This was mindbending. It didn’t help that in the same weekend that I read this, I also watched the movie Inception and several episodes of Season 5 of Lost. I was lucky I could find my own kitchen, given all the time travel/dream-within-a-dream/bright flashes of light that were going on in my own personal entertainment universe.
How To Live Safely in a Science Fictional Universe is the story of a travelling time machine repairman. Did you try to use your time machine to change the past? Uh oh. You broke it. Charles Yu to the rescue. But Charles (yes, the protagonist’s name is the same as the author’s) also uses his own time machine to avoid living in any particular year or place and instead (against the rules) hovers in a kind of no-time space where his only friends are his virtual dog Ed, and TAMMY, his management software with an inferiority complex. Only when he is forced to return to real time when his own time machine breaks down do actual things start to happen.

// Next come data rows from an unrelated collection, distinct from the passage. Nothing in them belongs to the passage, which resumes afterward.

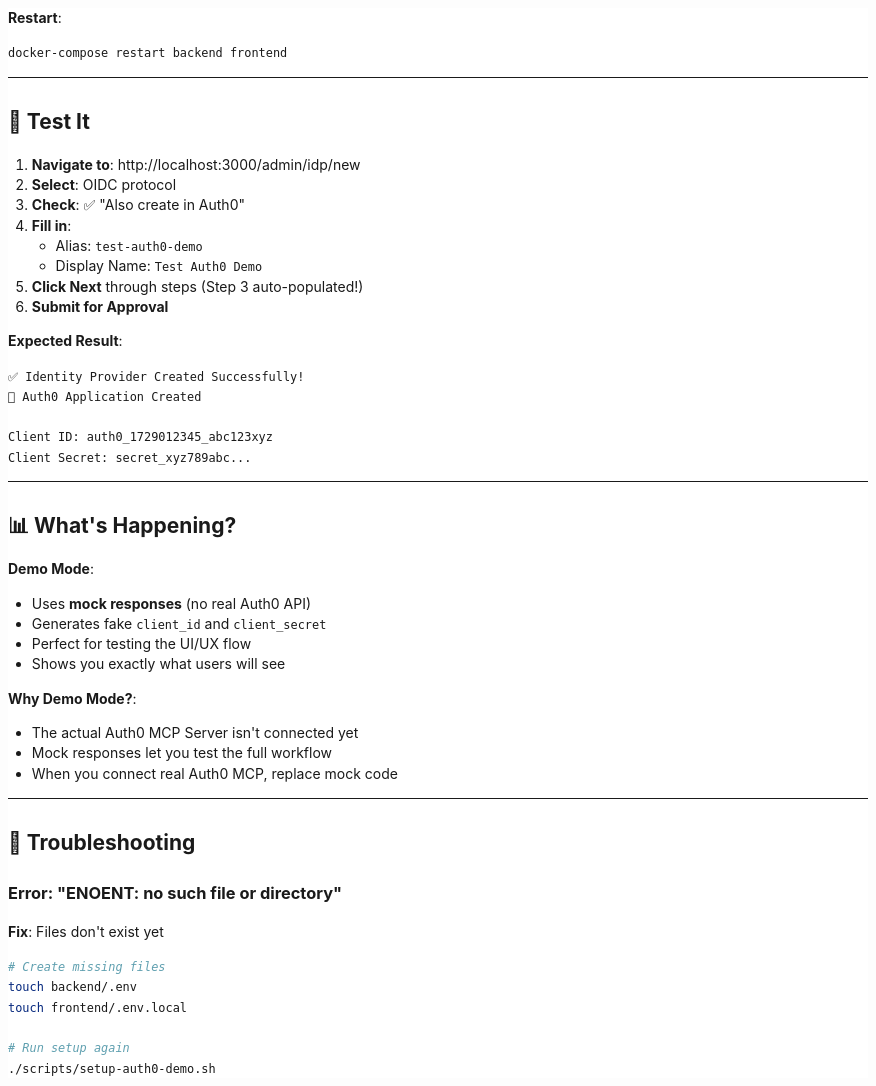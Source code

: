 **Restart**:
```bash
docker-compose restart backend frontend
```

---

## 🧪 Test It

1. **Navigate to**: http://localhost:3000/admin/idp/new
2. **Select**: OIDC protocol
3. **Check**: ✅ "Also create in Auth0"
4. **Fill in**:
   - Alias: `test-auth0-demo`
   - Display Name: `Test Auth0 Demo`
5. **Click Next** through steps (Step 3 auto-populated!)
6. **Submit for Approval**

**Expected Result**: 
```
✅ Identity Provider Created Successfully!
🔵 Auth0 Application Created

Client ID: auth0_1729012345_abc123xyz
Client Secret: secret_xyz789abc...
```

---

## 📊 What's Happening?

**Demo Mode**:
- Uses **mock responses** (no real Auth0 API)
- Generates fake `client_id` and `client_secret`
- Perfect for testing the UI/UX flow
- Shows you exactly what users will see

**Why Demo Mode?**:
- The actual Auth0 MCP Server isn't connected yet
- Mock responses let you test the full workflow
- When you connect real Auth0 MCP, replace mock code

---

## 🔧 Troubleshooting

### Error: "ENOENT: no such file or directory"

**Fix**: Files don't exist yet
```bash
# Create missing files
touch backend/.env
touch frontend/.env.local

# Run setup again
./scripts/setup-auth0-demo.sh
```
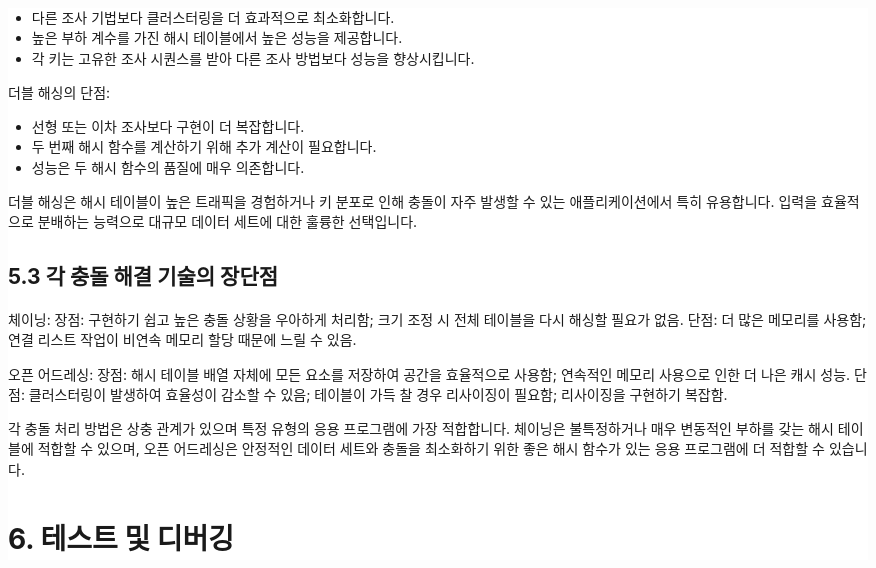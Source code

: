 <script>
(adsbygoogle = window.adsbygoogle || []).push({});
</script>

- 다른 조사 기법보다 클러스터링을 더 효과적으로 최소화합니다.
- 높은 부하 계수를 가진 해시 테이블에서 높은 성능을 제공합니다.
- 각 키는 고유한 조사 시퀀스를 받아 다른 조사 방법보다 성능을 향상시킵니다.

더블 해싱의 단점:

- 선형 또는 이차 조사보다 구현이 더 복잡합니다.
- 두 번째 해시 함수를 계산하기 위해 추가 계산이 필요합니다.
- 성능은 두 해시 함수의 품질에 매우 의존합니다.

더블 해싱은 해시 테이블이 높은 트래픽을 경험하거나 키 분포로 인해 충돌이 자주 발생할 수 있는 애플리케이션에서 특히 유용합니다. 입력을 효율적으로 분배하는 능력으로 대규모 데이터 세트에 대한 훌륭한 선택입니다.



<ins class="adsbygoogle"
     style="display:block"
     data-ad-client="ca-pub-4877378276818686"
     data-ad-slot="1549334788"
     data-ad-format="auto"
     data-full-width-responsive="true"></ins>

<script>
(adsbygoogle = window.adsbygoogle || []).push({});
</script>

## 5.3 각 충돌 해결 기술의 장단점

체이닝: 장점: 구현하기 쉽고 높은 충돌 상황을 우아하게 처리함; 크기 조정 시 전체 테이블을 다시 해싱할 필요가 없음. 단점: 더 많은 메모리를 사용함; 연결 리스트 작업이 비연속 메모리 할당 때문에 느릴 수 있음.

오픈 어드레싱: 장점: 해시 테이블 배열 자체에 모든 요소를 저장하여 공간을 효율적으로 사용함; 연속적인 메모리 사용으로 인한 더 나은 캐시 성능. 단점: 클러스터링이 발생하여 효율성이 감소할 수 있음; 테이블이 가득 찰 경우 리사이징이 필요함; 리사이징을 구현하기 복잡함.

각 충돌 처리 방법은 상충 관계가 있으며 특정 유형의 응용 프로그램에 가장 적합합니다. 체이닝은 불특정하거나 매우 변동적인 부하를 갖는 해시 테이블에 적합할 수 있으며, 오픈 어드레싱은 안정적인 데이터 세트와 충돌을 최소화하기 위한 좋은 해시 함수가 있는 응용 프로그램에 더 적합할 수 있습니다.



<ins class="adsbygoogle"
     style="display:block"
     data-ad-client="ca-pub-4877378276818686"
     data-ad-slot="1549334788"
     data-ad-format="auto"
     data-full-width-responsive="true"></ins>

<script>
(adsbygoogle = window.adsbygoogle || []).push({});
</script>

# 6. 테스트 및 디버깅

I wanted to like this, and I did, in some ways. It has a sweet father-son relationship story buried inside the layers of overly clever science fictional technojargon. Even some aspects of the science fictional world-building were funny and original, but mostly it was over the top. Yu can be an interesting writer and reminds me a little of Nicholson Baker, but Yu (like some other alternate reality writers) can get so caught up in his own details that he forgets that he is telling a story, that someone else is trying to follow what he is saying, that he has to work to maintain the reader’s interest. About half way through I started skimming, resulting in no loss of comprehension (because I was only getting about 60% of it anyway).
(Book 55, 2010)
1 comments:
Living in no particular time or place? That's just living in melancholy unemployed California, where we can't tell if it's 2011 or just 1929.